=== Requirement ===
Please output the records below in full, exactly as given, but without the images.

=== Data in this exercise ===

-------

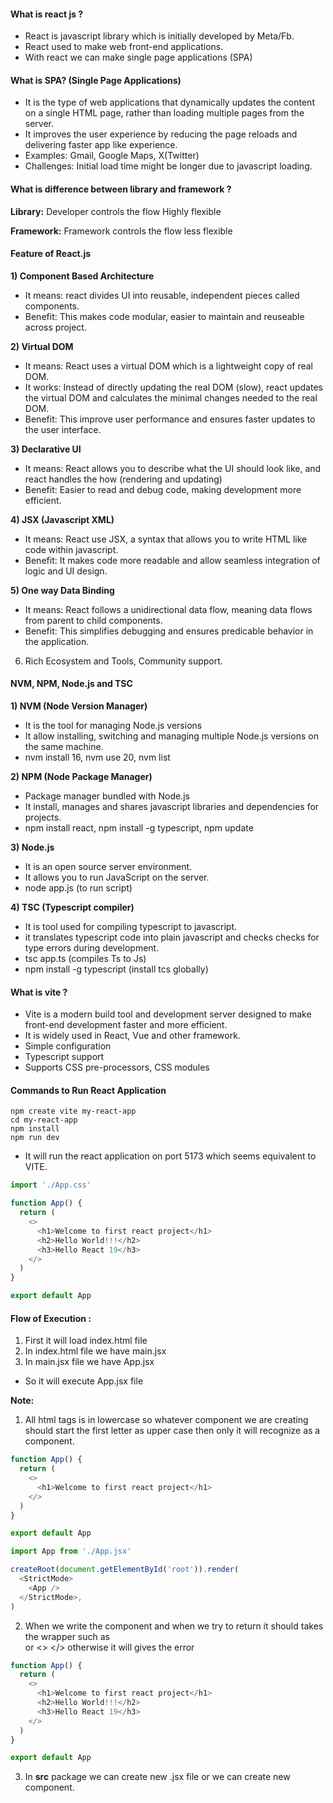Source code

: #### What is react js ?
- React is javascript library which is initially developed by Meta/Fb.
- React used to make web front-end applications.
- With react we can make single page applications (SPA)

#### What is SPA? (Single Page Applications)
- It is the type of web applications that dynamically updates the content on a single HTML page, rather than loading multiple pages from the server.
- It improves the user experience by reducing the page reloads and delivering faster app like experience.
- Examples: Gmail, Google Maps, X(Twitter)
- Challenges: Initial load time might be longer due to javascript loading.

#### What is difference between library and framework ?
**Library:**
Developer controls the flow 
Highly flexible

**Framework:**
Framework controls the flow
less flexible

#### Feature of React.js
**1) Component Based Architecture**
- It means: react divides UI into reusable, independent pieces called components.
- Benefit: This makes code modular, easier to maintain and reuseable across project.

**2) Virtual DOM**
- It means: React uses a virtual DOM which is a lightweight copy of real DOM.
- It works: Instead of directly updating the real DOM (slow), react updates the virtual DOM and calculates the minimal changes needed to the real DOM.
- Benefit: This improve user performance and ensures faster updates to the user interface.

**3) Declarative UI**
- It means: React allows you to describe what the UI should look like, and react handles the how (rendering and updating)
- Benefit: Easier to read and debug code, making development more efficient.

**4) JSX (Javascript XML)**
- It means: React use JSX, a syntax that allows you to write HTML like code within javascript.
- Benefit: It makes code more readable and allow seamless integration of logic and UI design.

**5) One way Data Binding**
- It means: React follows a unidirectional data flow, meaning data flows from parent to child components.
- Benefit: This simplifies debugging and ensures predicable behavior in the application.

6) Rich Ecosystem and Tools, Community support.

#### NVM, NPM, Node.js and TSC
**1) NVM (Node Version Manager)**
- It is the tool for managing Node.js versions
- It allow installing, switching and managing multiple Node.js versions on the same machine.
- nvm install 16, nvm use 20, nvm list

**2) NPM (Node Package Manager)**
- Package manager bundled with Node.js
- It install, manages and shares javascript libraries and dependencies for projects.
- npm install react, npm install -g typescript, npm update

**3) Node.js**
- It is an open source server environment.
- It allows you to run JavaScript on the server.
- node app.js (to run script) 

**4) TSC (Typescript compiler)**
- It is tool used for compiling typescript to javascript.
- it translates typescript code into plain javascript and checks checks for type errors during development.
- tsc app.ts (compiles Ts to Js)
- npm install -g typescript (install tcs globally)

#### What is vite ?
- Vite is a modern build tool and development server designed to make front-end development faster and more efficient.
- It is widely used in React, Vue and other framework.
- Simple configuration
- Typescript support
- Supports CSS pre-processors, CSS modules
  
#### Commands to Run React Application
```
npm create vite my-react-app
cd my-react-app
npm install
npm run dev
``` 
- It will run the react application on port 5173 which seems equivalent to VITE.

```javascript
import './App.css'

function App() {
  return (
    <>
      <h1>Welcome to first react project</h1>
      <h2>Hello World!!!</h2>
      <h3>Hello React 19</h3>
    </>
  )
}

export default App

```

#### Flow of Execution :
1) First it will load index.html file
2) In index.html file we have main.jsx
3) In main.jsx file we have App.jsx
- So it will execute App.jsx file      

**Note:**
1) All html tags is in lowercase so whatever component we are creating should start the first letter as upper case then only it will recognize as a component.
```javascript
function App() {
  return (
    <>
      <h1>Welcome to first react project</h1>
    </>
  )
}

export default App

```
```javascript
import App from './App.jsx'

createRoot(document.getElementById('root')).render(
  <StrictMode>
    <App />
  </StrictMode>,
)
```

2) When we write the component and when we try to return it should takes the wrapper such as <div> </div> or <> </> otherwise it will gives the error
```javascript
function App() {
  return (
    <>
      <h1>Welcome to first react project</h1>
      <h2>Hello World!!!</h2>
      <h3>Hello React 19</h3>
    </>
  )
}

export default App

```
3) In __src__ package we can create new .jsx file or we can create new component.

-------

=== Problem solution ===
Source code

: #### What is react js ?
- React is javascript library which is initially developed by Meta/Fb.
- React used to make web front-end applications.
- With react we can make single page applications (SPA)

#### What is SPA? (Single Page Applications)
- It is the type of web applications that dynamically updates the content on a single HTML page, rather than loading multiple pages from the server.
- It improves the user experience by reducing the page reloads and delivering faster app like experience.
- Examples: Gmail, Google Maps, X(Twitter)
- Challenges: Initial load time might be longer due to javascript loading.

#### What is difference between library and framework ?
**Library:**
Developer controls the flow 
Highly flexible

**Framework:**
Framework controls the flow
less flexible

#### Feature of React.js
**1) Component Based Architecture**
- It means: react divides UI into reusable, independent pieces called components.
- Benefit: This makes code modular, easier to maintain and reuseable across project.

**2) Virtual DOM**
- It means: React uses a virtual DOM which is a lightweight copy of real DOM.
- It works: Instead of directly updating the real DOM (slow), react updates the virtual DOM and calculates the minimal changes needed to the real DOM.
- Benefit: This improve user performance and ensures faster updates to the user interface.

**3) Declarative UI**
- It means: React allows you to describe what the UI should look like, and react handles the how (rendering and updating)
- Benefit: Easier to read and debug code, making development more efficient.

**4) JSX (Javascript XML)**
- It means: React use JSX, a syntax that allows you to write HTML like code within javascript.
- Benefit: It makes code more readable and allow seamless integration of logic and UI design.

**5) One way Data Binding**
- It means: React follows a unidirectional data flow, meaning data flows from parent to child components.
- Benefit: This simplifies debugging and ensures predicable behavior in the application.

6) Rich Ecosystem and Tools, Community support.

#### NVM, NPM, Node.js and TSC
**1) NVM (Node Version Manager)**
- It is the tool for managing Node.js versions
- It allow installing, switching and managing multiple Node.js versions on the same machine.
- nvm install 16, nvm use 20, nvm list

**2) NPM (Node Package Manager)**
- Package manager bundled with Node.js
- It install, manages and shares javascript libraries and dependencies for projects.
- npm install react, npm install -g typescript, npm update

**3) Node.js**
- It is an open source server environment.
- It allows you to run JavaScript on the server.
- node app.js (to run script) 

**4) TSC (Typescript compiler)**
- It is tool used for compiling typescript to javascript.
- it translates typescript code into plain javascript and checks checks for type errors during development.
- tsc app.ts (compiles Ts to Js)
- npm install -g typescript (install tcs globally)

#### What is vite ?
- Vite is a modern build tool and development server designed to make front-end development faster and more efficient.
- It is widely used in React, Vue and other framework.
- Simple configuration
- Typescript support
- Supports CSS pre-processors, CSS modules
  
#### Commands to Run React Application
```
npm create vite my-react-app
cd my-react-app
npm install
npm run dev
``` 
- It will run the react application on port 5173 which seems equivalent to VITE.

```javascript
import './App.css'

function App() {
  return (
    <>
      <h1>Welcome to first react project</h1>
      <h2>Hello World!!!</h2>
      <h3>Hello React 19</h3>
    </>
  )
}

export default App

```

#### Flow of Execution :
1) First it will load index.html file
2) In index.html file we have main.jsx
3) In main.jsx file we have App.jsx
- So it will execute App.jsx file      

**Note:**
1) All html tags is in lowercase so whatever component we are creating should start the first letter as upper case then only it will recognize as a component.
```javascript
function App() {
  return (
    <>
      <h1>Welcome to first react project</h1>
    </>
  )
}

export default App

```
```javascript
import App from './App.jsx'

createRoot(document.getElementById('root')).render(
  <StrictMode>
    <App />
  </StrictMode>,
)
```

2) When we write the component and when we try to return it should takes the wrapper such as <div> </div> or <> </> otherwise it will gives the error
```javascript
function App() {
  return (
    <>
      <h1>Welcome to first react project</h1>
      <h2>Hello World!!!</h2>
      <h3>Hello React 19</h3>
    </>
  )
}

export default App

```
3) In __src__ package we can create new .jsx file or we can create new component.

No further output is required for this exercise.